In their bid to brand Canada a “warrior nation”, Stephen Harper’s Conservatives seek to glorify Canadian military history, regardless of its horrors.
On Saturday Canada’s Minister of Veteran Affairs released a statement to mark “113 years since the end of the South African war.” Erin O’Toole said, “Canada commemorates all those who served in South Africa, contributing to our proud military history.”
But the Boer War was a brutal conflict to strengthen British colonial authority in Africa, which ultimately led to racial apartheid. In the late 1800s the Boers, descendants of Dutch settlers, increasingly found themselves at odds with British interests in southern Africa. Large quantities of gold were found thirty miles south of the Boer capital, Pretoria, in 1886 and the Prime Minister of UK’s Cape Colony, Cecil Rhodes, and other British miners wanted to get their hands on more of the loot. There was also a geostrategic calculation. The Boer gold and diamond fields in the Orange Free State and Transvaal were drawing the economic heart of southern Africa away from the main British colonies on the coast. If this continued, London feared that the four southern African colonies might unite, but outside of the British orbit, which threatened its control of an important shipping lane.
Between 1898 and 1902 London launched a vicious war against the Boer. With Cecil Rhodes’ Imperial South African Association promoting anti-Boer sentiment in this country, some 7,400 Canadians fought to strengthen Britain’s position in southern Africa.
The war was devastating for the Boers. As part of a scorched-earth campaign the British-led forces burned their crops and homesteads and poisoned their wells. About 200,000 Boer were rounded up and sent to concentration camps. Twenty-eight thousand (mostly children) died of disease, starvation and exposure in these camps.
In Another Kind of Justice: Canadian Military Law from Confederation to Somalia, Chris Madsen points out that, “Canadian troops became intimately involved in the nastier aspects of the South African war.” Whole columns of troops participated in search, expel and burn missions. Looting was common. One Canadian soldier wrote home, “as fast as we come up the country … we loot the farms.” Another wrote, “I tell you there is some fun in it. We ride up to a house and commandeer anything you set your eyes on. We are living pretty well now.” There are also numerous documented instances of Canadian troops raping and killing innocent civilians.
As with the Boer, the war was devastating for many Africans. Over 100,000 blacks were held in concentration camps but the British failed to keep a tally of their deaths so it’s not known how many died of disease or starvation. Some estimate that as many as 20,000 Africans were worked to death in camps during the war.
Unlike the Boer, the blacks’ plight didn’t improve much after the war. In Painting the Map Red: Canada and the South African War, 1899-1902, Carman Miller notes, “Although imperialists had made much of the Boer maltreatment of the Blacks, the British did little after the war to remedy their injustices.” In fact, the war reinforced white/British dominance over the region’s indigenous population.

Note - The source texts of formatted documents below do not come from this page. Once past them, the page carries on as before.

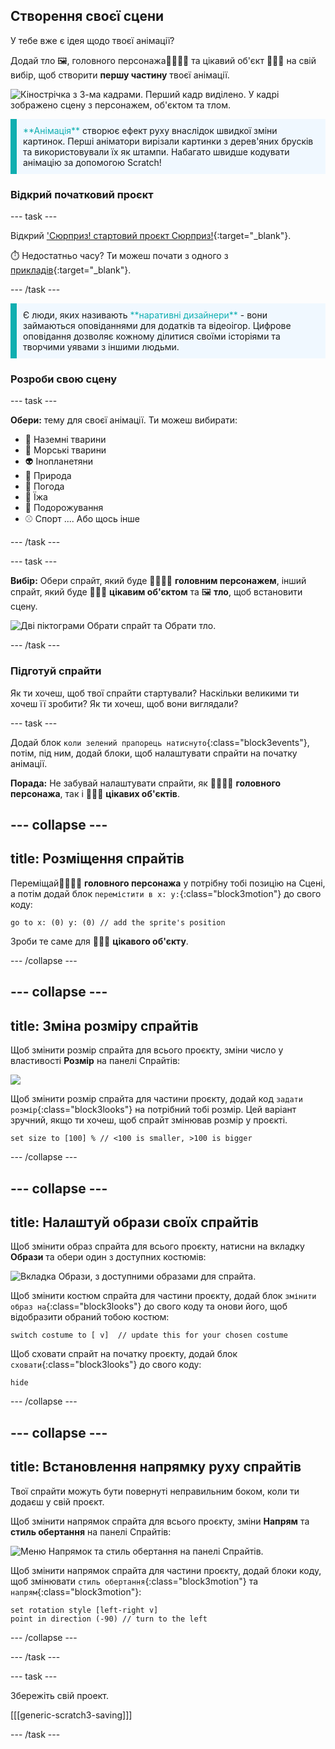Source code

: ## Створення своєї сцени

У тебе вже є ідея щодо твоєї анімації?

Додай тло 🖼️, головного персонажа🐙👩‍🦼🦖 та цікавий об'єкт 🎂🎾🎁 на свій вибір, щоб створити **першу частину** твоєї анімації.

![Кінострічка з 3-ма кадрами. Перший кадр виділено. У кадрі зображено сцену з персонажем, об'єктом та тлом.](images/scene.png)

<p style="border-left: solid; border-width:10px; border-color: #0faeb0; background-color: aliceblue; padding: 10px;">
  <span style="color: #0faeb0">**Анімація**</span> створює ефект руху внаслідок швидкої зміни картинок. Перші аніматори вирізали картинки з дерев'яних брусків та використовували їх як штампи. Набагато швидше кодувати анімацію за допомогою Scratch!
</p>

### Відкрий початковий проєкт

--- task ---

Відкрий ['Сюрприз! стартовий проєкт Сюрприз!](https://scratch.mit.edu/projects/582222532/editor){:target="_blank"}.

⏱️ Недостатньо часу? Ти можеш почати з одного з [прикладів](https://scratch.mit.edu/studios/29075822){:target="_blank"}.

--- /task ---

<p style="border-left: solid; border-width:10px; border-color: #0faeb0; background-color: aliceblue; padding: 10px;">
Є люди, яких називають <span style="color: #0faeb0">**наративні дизайнери**</span> - вони займаються оповіданнями для додатків та відеоігор. Цифрове оповідання дозволяє кожному ділитися своїми історіями та творчими уявами з іншими людьми.
</p>

### Розроби свою сцену

--- task ---

**Обери:** тему для своєї анімації. Ти можеш вибирати:

+ 🐯 Наземні тварини
+ 🐠 Морські тварини
+ 👽 Інопланетяни
+ 🌿 Природа
+ 🌈 Погода
+ 🌮 Їжа
+ 🚀 Подорожування
+ ⚾ Спорт .... Або щось інше

--- /task ---

--- task ---

**Вибір:** Обери спрайт, який буде 🐙👩‍🦼🦖 **головним персонажем**, інший спрайт, який буде 🎂🎾🎁 **цікавим об'єктом** та 🖼️ **тло**, щоб встановити сцену.

![Дві піктограми Обрати спрайт та Обрати тло.](images/sprites-and-backdrop.png)

--- /task ---

### Підготуй спрайти

Як ти хочеш, щоб твої спрайти стартували? Наскільки великими ти хочеш її зробити? Як ти хочеш, щоб вони виглядали?

--- task ---

Додай блок `коли зелений прапорець натиснуто`{:class="block3events"}, потім, під ним, додай блоки, щоб налаштувати спрайти на початку анімації.

**Порада:** Не забувай налаштувати спрайти, як 🐙👩‍🦼🦖 **головного персонажа**, так і 🎂🎾🎁 **цікавих об'єктів**.

--- collapse ---
---
title: Розміщення спрайтів
---

Переміщай🐙👩‍🦼🦖 **головного персонажа** у потрібну тобі позицію на Сцені, а потім додай блок `перемістити в x: y:`{:class="block3motion"} до свого коду:

```blocks3
go to x: (0) y: (0) // add the sprite's position
```

Зроби те саме для 🎂🎾🎁 **цікавого об'єкту**.

--- /collapse ---

--- collapse ---
---
title: Зміна розміру спрайтів
---

Щоб змінити розмір спрайта для всього проєкту, зміни число у властивості **Розмір** на панелі Спрайтів:

![](images/sprite-pane-size.png)

Щоб змінити розмір спрайта для частини проєкту, додай код `задати розмір`{:class="block3looks"} на потрібний тобі розмір. Цей варіант зручний, якщо ти хочеш, щоб спрайт змінював розмір у проєкті.

```blocks3
set size to [100] % // <100 is smaller, >100 is bigger
```

--- /collapse ---

--- collapse ---
---
title: Налаштуй образи своїх спрайтів
---

Щоб змінити образ спрайта для всього проєкту, натисни на вкладку **Образи** та обери один з доступних костюмів:

![Вкладка Образи, з доступними образами для спрайта.](images/nano-costumes.png)

Щоб змінити костюм спрайта для частини проєкту, додай блок `змінити образ на`{:class="block3looks"} до свого коду та онови його, щоб відобразити обраний тобою костюм:

```blocks3
switch costume to [ v]  // update this for your chosen costume
```

Щоб сховати спрайт на початку проєкту, додай блок `сховати`{:class="block3looks"} до свого коду:

```blocks3
hide 
```

--- /collapse ---

--- collapse ---
---
title: Встановлення напрямку руху спрайтів
---

Твої спрайти можуть бути повернуті неправильним боком, коли ти додаєш у свій проєкт.

Щоб змінити напрямок спрайта для всього проєкту, зміни **Напрям** та **стиль обертання** на панелі Спрайтів:

![Меню Напрямок та стиль обертання на панелі Спрайтів.](images/sprite-pane-direction.png)

Щоб змінити напрямок спрайта для частини проєкту, додай блоки коду, щоб змінювати `стиль обертання`{:class="block3motion"} та `напрям`{:class="block3motion"}:

```blocks3
set rotation style [left-right v]
point in direction (-90) // turn to the left
```

--- /collapse ---

--- /task ---

--- task ---

Збережіть свій проект.

[[[generic-scratch3-saving]]]

--- /task ---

The peace agreement with the Boer included a guarantee that Africans would not be granted the right to vote before the two defeated republics gained independence. In The History of Britain in Africa, John Charles Hatch explains: “By the time that self-government was restored in 1906 and 1907, they [the Boer] were able to reestablish the racial foundations of their states on the traditional principle of ‘No equality in church or state.’” Blacks and mixed race people were excluded from voting in the postwar elections and would not gain full civil rights for nine decades.
For Harper’s Conservatives the details of the Boer War are barely relevant. What matters is that Canadians traveled to a distant land to do battle beside a great empire. That’s the “warrior nation” they seek to create.